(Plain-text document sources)
*** Block opens ***

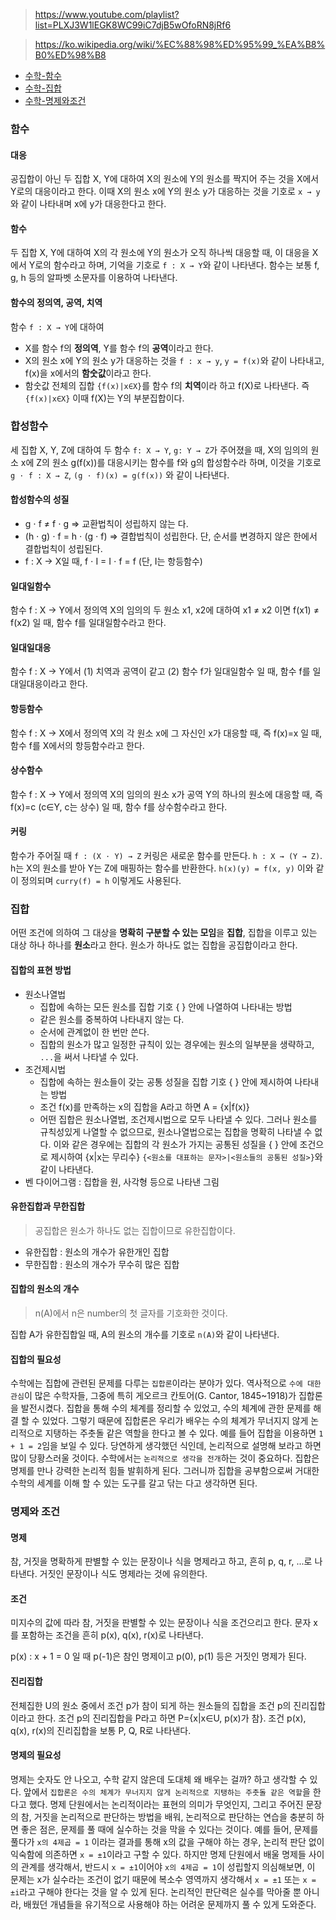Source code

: > https://www.youtube.com/playlist?list=PLXJ3W1lEGK8WC99iC7djB5wOfoRN8jRf6

> https://ko.wikipedia.org/wiki/%EC%88%98%ED%95%99_%EA%B8%B0%ED%98%B8

- [수학-함수](수학-함수)
- [수학-집합](수학-집합)
- [수학-명제와조건](수학-명제와조건)
### 함수
#### 대응
공집합이 아닌 두 집합 X, Y에 대하여 X의 원소에 Y의 원소를 짝지어 주는 것을 X에서 Y로의 대응이라고 한다. 이때 X의 원소 x에 Y의 원소 y가 대응하는 것을 기호로 `x → y`와 같이 나타내며 x에 y가 대응한다고 한다.

#### 함수
두 집합 X, Y에 대하여 X의 각 원소에 Y의 원소가 오직 하나씩 대응할 때, 이 대응을 X에서 Y로의 함수라고 하며, 기억을 기호로 `f : X → Y`와 같이 나타낸다. 함수는 보통 f, g, h 등의 알파벳 소문자를 이용하여 나타낸다.

#### 함수의 정의역, 공역, 치역
함수 `f : X → Y`에 대하여
- X를 함수 f의 **정의역**, Y를 함수 f의 **공역**이라고 한다.
- X의 원소 x에 Y의 원소 y가 대응하는 것을 `f : x → y`, `y = f(x)`와 같이 나타내고, f(x)을 x에서의 **함숫값**이라고 한다.
- 함숫값 전체의 집합 `{f(x)|x∈X}`를 함수 f의 **치역**이라 하고 f(X)로 나타낸다. 즉 `{f(x)|x∈X}` 이때 f(X)는 Y의 부분집합이다.

### 합성함수
세 집합 X, Y, Z에 대하여 두 함수 `f: X → Y`, `g: Y → Z`가 주어졌을 때, X의 임의의 원소 x에 Z의 원소 g(f(x))를 대응시키는 함수를 f와 g의 합성함수라 하며, 이것을 기호로 `g ⋅ f : X → Z`, `(g ⋅ f)(x) = g(f(x))` 와 같이 나타낸다.

#### 합성함수의 성질
- g ⋅ f ≠ f ⋅ g => 교환법칙이 성립하지 않는 다.
- (h ⋅ g) ⋅ f = h ⋅ (g ⋅ f) => 결합법칙이 성립한다. 단, 순서를 변경하지 않은 한에서 결합법칙이 성립된다.
- f : X → X일 때, f ⋅ I = I ⋅ f = f (단, I는 항등함수)

#### 일대일함수
함수 f : X → Y에서 정의역 X의 임의의 두 원소 x1, x2에 대하여 x1 ≠ x2 이면 f(x1) ≠ f(x2) 일 때, 함수 f를 일대일함수라고 한다.

#### 일대일대응
함수 f : X → Y에서 (1) 치역과 공역이 같고 (2) 함수 f가 일대일함수 일 때, 함수 f를 일대일대응이라고 한다.

#### 항등함수
함수 f : X → X에서 정의역 X의 각 원소 x에 그 자신인 x가 대응할 때, 즉 f(x)=x 일 때, 함수 f를 X에서의 항등함수라고 한다.

#### 상수함수
함수 f : X → Y에서 정의역 X의 임의의 원소 x가 공역 Y의 하나의 원소에 대응할 때, 즉 f(x)=c (c∈Y, c는 상수) 일 때, 함수 f를 상수함수라고 한다.

#### 커링
함수가 주어질 때 `f : (X ⋅ Y) → Z` 커링은 새로운 함수를 만든다. `h : X → (Y → Z)`.
h는 X의 원소를 받아 Y는 Z에 매핑하는 함수를 반환한다. `h(x)(y) = f(x, y)` 이와 같이 정의되며
`curry(f) = h` 이렇게도 사용된다.

### 집합
어떤 조건에 의하여 그 대상을 **명확히 구분할 수 있는 모임**을 **집합**, 집합을 이루고 있는 대상 하나 하나를 **원소**라고 한다.
원소가 하나도 없는 집합을 공집합이라고 한다.


#### 집합의 표현 방법
- 원소나열법
  - 집합에 속하는 모든 원소를 집합 기호 { } 안에 나열하여 나타내는 방법
  - 같은 원소를 중복하여 나타내지 않는 다.
  - 순서에 관계없이 한 번만 쓴다.
  - 집합의 원소가 많고 일정한 규칙이 있는 경우에는 원소의 일부분을 생략하고, `...`을 써서 나타낼 수 있다.
- 조건제시법
  - 집합에 속하는 원소들이 갖는 공통 성질을 집합 기호 { } 안에 제시하여 나타내는 방법
  - 조건 f(x)를 만족하는 x의 집합을 A라고 하면 A = {x|f(x)}
  - 어떤 집합은 원소나열법, 조건제시법으로 모두 나타낼 수 있다. 그러나 원소를 규칙성있게 나열할 수 없으므로, 원소나열법으로는 집합을 명확히 나타낼 수 없다. 이와 같은 경우에는 집합의 각 원소가 가지는 공통된 성질을 { } 안에 조건으로 제시하여 {x|x는 무리수} `{<원소를 대표하는 문자>|<원소들의 공통된 성질>}`와 같이 나타낸다.
- 벤 다이어그램 : 집합을 원, 사각형 등으로 나타낸 그림

#### 유한집합과 무한집합
> 공집합은 원소가 하나도 없는 집합이므로 유한집합이다.

- 유한집합 : 원소의 개수가 유한개인 집합
- 무한집합 : 원소의 개수가 무수히 많은 집합

#### 집합의 원소의 개수
> n(A)에서 n은 number의 첫 글자를 기호화한 것이다.

집합 A가 유한집합일 때, A의 원소의 개수를 기호로 `n(A)`와 같이 나타낸다.

#### 집합의 필요성
수학에는 집합에 관련된 문제를 다루는 `집합론`이라는 분야가 있다. 역사적으로 `수에 대한 관심`이 많은 수학자들, 그중에 특히 게오르크 칸토어(G. Cantor, 1845~1918)가 집합론을 발전시켰다. 집합을 통해 수의 체계를 정리할 수 있었고, 수의 체계에 관한 문제를 해결 할 수 있었다. 그렇기 때문에 집합론은 우리가 배우는 수의 체계가 무너지지 않게 논리적으로 지탱하는 주춧돌 같은 역할을 한다고 볼 수 있다. 예를 들어 집합을 이용하면 `1 + 1 = 2`임을 보일 수 있다. 당연하게 생각했던 식인데, 논리적으로 설명해 보라고 하면 많이 당황스러울 것이다. 수학에서는 `논리적으로 생각을 전개`하는 것이 중요하다. 집합은 명제를 만나 강력한 논리적 힘들 발휘하게 된다. 그러니까 집합을 공부함으로써 거대한 수학의 세계를 이해 할 수 있는 도구를 갈고 닦는 다고 생각하면 된다.

### 명제와 조건
#### 명제
참, 거짓을 명확하게 판별할 수 있는 문장이나 식을 명제라고 하고, 흔히 p, q, r, ...로 나타낸다. 거짓인 문장이나 식도 명제라는 것에 유의한다.

#### 조건
미지수의 값에 따라 참, 거짓을 판별할 수 있는 문장이나 식을 조건으리고 한다. 문자 x를 포함하는 조건을 흔히 p(x), q(x), r(x)로 나타낸다.

p(x) : x + 1 = 0 일 때 p(-1)은 참인 명제이고 p(0), p(1) 등은 거짓인 명제가 된다.

#### 진리집합
전체집한 U의 원소 중에서 조건 p가 참이 되게 하는 원소들의 집합을 조건 p의 진리집합이라고 한다. 조건 p의 진리집합을 P라고 하면 P={x|x∈U, p(x)가 참}. 조건 p(x), q(x), r(x)의 진리집합을 보통 P, Q, R로 나타낸다.

#### 명제의 필요성
명제는 숫자도 안 나오고, 수학 같지 않은데 도대체 왜 배우는 걸까? 하고 생각할 수 있다. 앞에서 `집합론은 수의 체계가 무너지지 않게 논리적으로 지탱하는 주춧돌 같은 역할`을 한다고 했다. 명제 단원에서는 논리적이라는 표현의 의미가 무엇인지, 그리고 주어진 문장의 참, 거짓을 논리적으로 판단하는 방법을 배워, 논리적으로 판단하는 연습을 충분히 하면 좋은 점은, 문제를 풀 때에 실수하는 것을 막을 수 있다는 것이다. 예를 들어, 문제를 풀다가 `x의 4제곱 = 1` 이라는 결과를 통해 x의 값을 구해야 하는 경우, 논리적 판단 없이 익숙함에 의존하면 `x = ±1`이라고 구할 수 있다. 하지만 명제 단원에서 배울 명제들 사이의 관계를 생각해서, 반드시 `x = ±1`이어야 `x의 4제곱 = 1`이 성립할지 의심해보면, 이 문제는 x가 실수라는 조건이 없기 때문에 복소수 영역까지 생각해서 `x = ±1` 또는 `x = ±i`라고 구해야 한다는 것을 알 수 있게 된다. 논리적인 판단력은 실수를 막아줄 뿐 아니라, 배웠던 개념들을 유기적으로 사용해야 하는 어려운 문제까지 풀 수 있게 도와준다.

*** Block closes ***

**WORK REQUIRED**
Check every line above for the word "원소들의" and copy those that have it.

**ANSWER TO THIS PROBLEM**
  - 어떤 집합은 원소나열법, 조건제시법으로 모두 나타낼 수 있다. 그러나 원소를 규칙성있게 나열할 수 없으므로, 원소나열법으로는 집합을 명확히 나타낼 수 없다. 이와 같은 경우에는 집합의 각 원소가 가지는 공통된 성질을 { } 안에 조건으로 제시하여 {x|x는 무리수} `{<원소를 대표하는 문자>|<원소들의 공통된 성질>}`와 같이 나타낸다.
전체집한 U의 원소 중에서 조건 p가 참이 되게 하는 원소들의 집합을 조건 p의 진리집합이라고 한다. 조건 p의 진리집합을 P라고 하면 P={x|x∈U, p(x)가 참}. 조건 p(x), q(x), r(x)의 진리집합을 보통 P, Q, R로 나타낸다.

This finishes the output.